[What the task asks]:
Within the listing below, please show every line carrying the string "font".

[Data for review]:
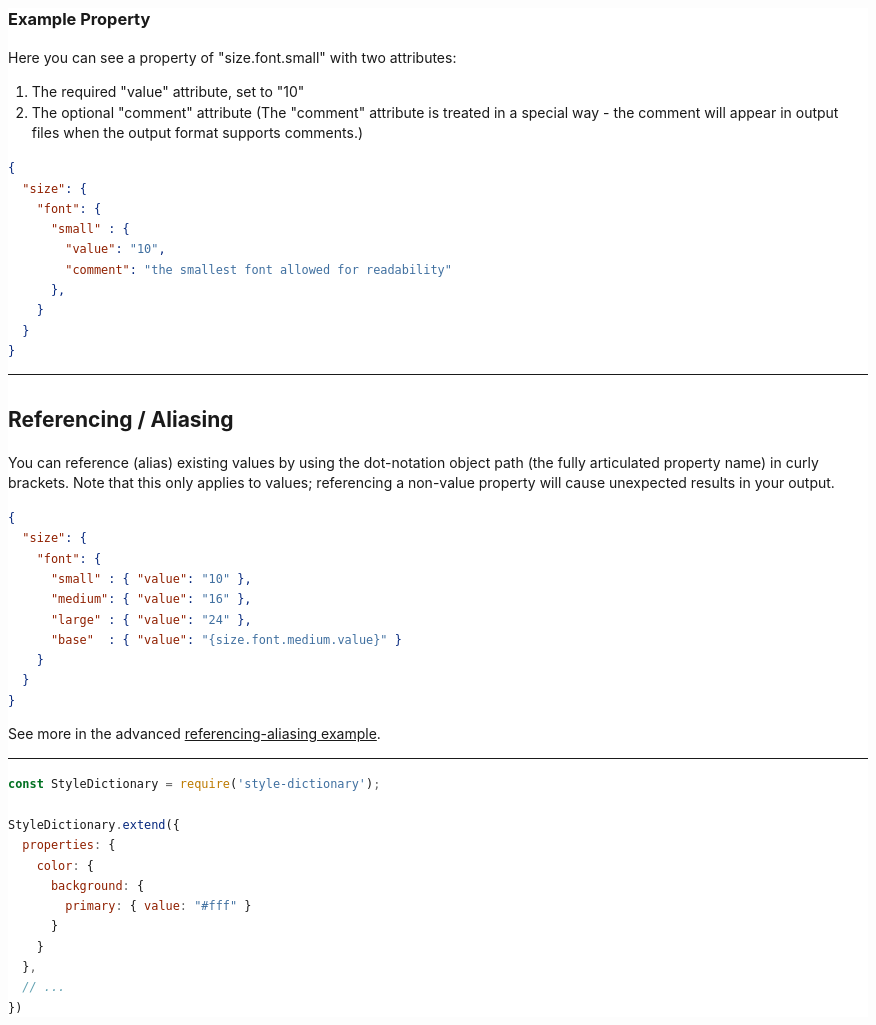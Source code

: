 
### Example Property

Here you can see a property of "size.font.small" with two attributes:

1. The required "value" attribute, set to "10"
1. The optional "comment" attribute (The "comment" attribute is treated in a special way - the comment will appear in output files when the output format supports comments.)

```json
{
  "size": {
    "font": {
      "small" : {
        "value": "10",
        "comment": "the smallest font allowed for readability"
      },
    }
  }
}
```

----

## Referencing / Aliasing

You can reference (alias) existing values by using the dot-notation object path (the fully articulated property name) in curly brackets. Note that this only applies to values; referencing a non-value property will cause unexpected results in your output.

```json
{
  "size": {
    "font": {
      "small" : { "value": "10" },
      "medium": { "value": "16" },
      "large" : { "value": "24" },
      "base"  : { "value": "{size.font.medium.value}" }
    }
  }
}
```

See more in the advanced [referencing-aliasing example](https://github.com/amzn/style-dictionary/tree/master/examples/advanced/referencing_aliasing).


----


```javascript
const StyleDictionary = require('style-dictionary');

StyleDictionary.extend({
  properties: {
    color: {
      background: {
        primary: { value: "#fff" }
      }
    }
  },
  // ...
})
```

[Your response]:
Here you can see a property of "size.font.small" with two attributes:
    "font": {
        "comment": "the smallest font allowed for readability"
    "font": {
      "base"  : { "value": "{size.font.medium.value}" }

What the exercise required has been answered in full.